--- Data supplied Enclosed Below ---

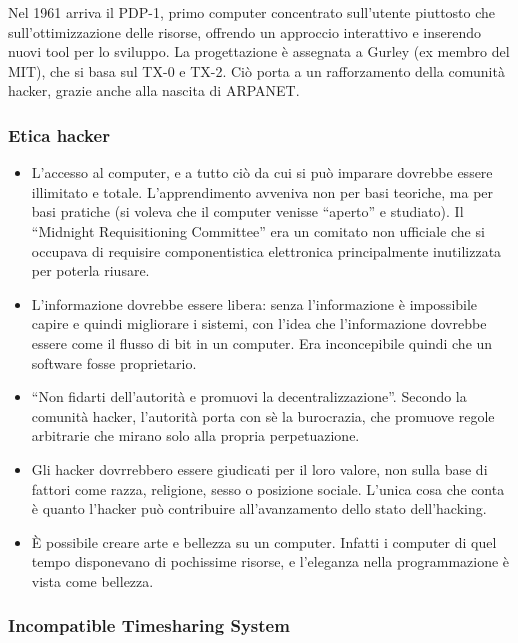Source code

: Nel 1961 arriva il PDP-1, primo computer concentrato sull'utente piuttosto che sull'ottimizzazione delle risorse, offrendo un approccio interattivo e inserendo nuovi tool per lo sviluppo. La progettazione \`e assegnata a Gurley (ex membro del MIT), che si basa sul TX-0 e TX-2. Ci\`o porta a un rafforzamento della comunit\`a hacker, grazie anche alla nascita di ARPANET.

\subsubsection{Etica hacker}

\begin{itemize}
  
\item L'accesso al computer, e a tutto ci\`o da cui si pu\`o imparare dovrebbe essere illimitato e totale. L'apprendimento avveniva non per basi teoriche, ma per basi pratiche (si voleva che il computer venisse ``aperto'' e studiato). Il ``Midnight Requisitioning Committee'' era un comitato non ufficiale che si occupava di requisire componentistica elettronica principalmente inutilizzata per poterla riusare.

\item L'informazione dovrebbe essere libera: senza l'informazione \`e impossibile capire e quindi migliorare i sistemi, con l'idea che l'informazione dovrebbe essere come il flusso di bit in un computer. Era inconcepibile quindi che un software fosse proprietario.

\item ``Non fidarti dell'autorit\`a e promuovi la decentralizzazione''. Secondo la comunit\`a hacker, l'autorit\`a porta con s\`e la burocrazia, che promuove regole arbitrarie che mirano solo alla propria perpetuazione.

\item Gli hacker dovrrebbero essere giudicati per il loro valore, non sulla base di fattori come razza, religione, sesso o posizione sociale. L'unica cosa che conta \`e quanto l'hacker pu\`o contribuire all'avanzamento dello stato dell'hacking.

\item \`E possibile creare arte e bellezza su un computer. Infatti i computer di quel tempo disponevano di pochissime risorse, e l'eleganza nella programmazione \`e vista come bellezza.

\end{itemize}
 
\subsubsection{Incompatible Timesharing System}

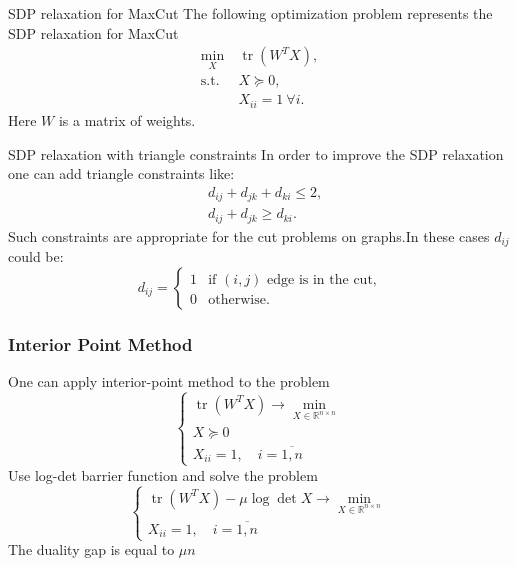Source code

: \documentclass[10pt]{beamer}
\DeclareMathOperator{\tr}{tr}
\begin{document}
	\begin{frame}{SDP relaxation for MaxCut}
	    The following optimization problem represents the SDP relaxation for MaxCut
	    \begin{align*}
	        \min_X &~ \tr(W^T X),\\
	        \text{s.t.} &~ X \succeq 0,\\
	        &~ X_{ii} = 1 ~\forall i.
	    \end{align*}
	    Here $W$ is a matrix of weights.
	    
	    
	\end{frame}
        
        \begin{frame}{SDP relaxation with triangle constraints}
            In order to improve the SDP relaxation one can add triangle constraints like:
            \begin{align*}
                &d_{ij} + d_{jk} + d_{ki} \leq 2, \\
                &d_{ij} + d_{jk} \geq d_{ki}.
            \end{align*}
            Such constraints are appropriate for the cut problems on graphs.In these cases 
            $d_{ij}$ could be:
            \[
                d_{ij} = \begin{cases} 1 & \text{if } (i, j) \text{ edge is in the cut,} \\ 
                0 & \text{otherwise.}\end{cases}
            \]
            
        \end{frame}

	\begin{frame}
		\frametitle{Interior Point Method}
		
		One can apply interior-point method to the problem
		\[
			\begin{cases}
				\tr(W^T X) \rightarrow \min\limits_{X \in \mathbb R^{n \times n}} \\
				X \succeq 0 \\
				X_{ii} = 1, \quad i = \overline{1, n}
			\end{cases}
		\]
		Use log-det barrier function and solve the problem
		\[
			\begin{cases}
				\tr(W^T X) - \mu \log\det X \rightarrow \min\limits_{X \in \mathbb R^{n 
				\times n}} \\
				X_{ii} = 1, \quad i = \overline{1, n}
			\end{cases}
		\]
		The duality gap is equal to $\mu n$
	\end{frame}
	
\end{document}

--- End of Enclosed Data supplied ---

Task brief — Pictures stay out, and every line of the records is transcribed exactly.

Exercise output —
Source code

: Nel 1961 arriva il PDP-1, primo computer concentrato sull'utente piuttosto che sull'ottimizzazione delle risorse, offrendo un approccio interattivo e inserendo nuovi tool per lo sviluppo. La progettazione \`e assegnata a Gurley (ex membro del MIT), che si basa sul TX-0 e TX-2. Ci\`o porta a un rafforzamento della comunit\`a hacker, grazie anche alla nascita di ARPANET.

\subsubsection{Etica hacker}

\begin{itemize}
  
\item L'accesso al computer, e a tutto ci\`o da cui si pu\`o imparare dovrebbe essere illimitato e totale. L'apprendimento avveniva non per basi teoriche, ma per basi pratiche (si voleva che il computer venisse ``aperto'' e studiato). Il ``Midnight Requisitioning Committee'' era un comitato non ufficiale che si occupava di requisire componentistica elettronica principalmente inutilizzata per poterla riusare.

\item L'informazione dovrebbe essere libera: senza l'informazione \`e impossibile capire e quindi migliorare i sistemi, con l'idea che l'informazione dovrebbe essere come il flusso di bit in un computer. Era inconcepibile quindi che un software fosse proprietario.

\item ``Non fidarti dell'autorit\`a e promuovi la decentralizzazione''. Secondo la comunit\`a hacker, l'autorit\`a porta con s\`e la burocrazia, che promuove regole arbitrarie che mirano solo alla propria perpetuazione.

\item Gli hacker dovrrebbero essere giudicati per il loro valore, non sulla base di fattori come razza, religione, sesso o posizione sociale. L'unica cosa che conta \`e quanto l'hacker pu\`o contribuire all'avanzamento dello stato dell'hacking.

\item \`E possibile creare arte e bellezza su un computer. Infatti i computer di quel tempo disponevano di pochissime risorse, e l'eleganza nella programmazione \`e vista come bellezza.

\end{itemize}
 
\subsubsection{Incompatible Timesharing System}

Source code

: \documentclass[10pt]{beamer}
\DeclareMathOperator{\tr}{tr}
\begin{document}
	\begin{frame}{SDP relaxation for MaxCut}
	    The following optimization problem represents the SDP relaxation for MaxCut
	    \begin{align*}
	        \min_X &~ \tr(W^T X),\\
	        \text{s.t.} &~ X \succeq 0,\\
	        &~ X_{ii} = 1 ~\forall i.
	    \end{align*}
	    Here $W$ is a matrix of weights.
	    
	    
	\end{frame}
        
        \begin{frame}{SDP relaxation with triangle constraints}
            In order to improve the SDP relaxation one can add triangle constraints like:
            \begin{align*}
                &d_{ij} + d_{jk} + d_{ki} \leq 2, \\
                &d_{ij} + d_{jk} \geq d_{ki}.
            \end{align*}
            Such constraints are appropriate for the cut problems on graphs.In these cases 
            $d_{ij}$ could be:
            \[
                d_{ij} = \begin{cases} 1 & \text{if } (i, j) \text{ edge is in the cut,} \\ 
                0 & \text{otherwise.}\end{cases}
            \]
            
        \end{frame}

	\begin{frame}
		\frametitle{Interior Point Method}
		
		One can apply interior-point method to the problem
		\[
			\begin{cases}
				\tr(W^T X) \rightarrow \min\limits_{X \in \mathbb R^{n \times n}} \\
				X \succeq 0 \\
				X_{ii} = 1, \quad i = \overline{1, n}
			\end{cases}
		\]
		Use log-det barrier function and solve the problem
		\[
			\begin{cases}
				\tr(W^T X) - \mu \log\det X \rightarrow \min\limits_{X \in \mathbb R^{n 
				\times n}} \\
				X_{ii} = 1, \quad i = \overline{1, n}
			\end{cases}
		\]
		The duality gap is equal to $\mu n$
	\end{frame}
	
\end{document}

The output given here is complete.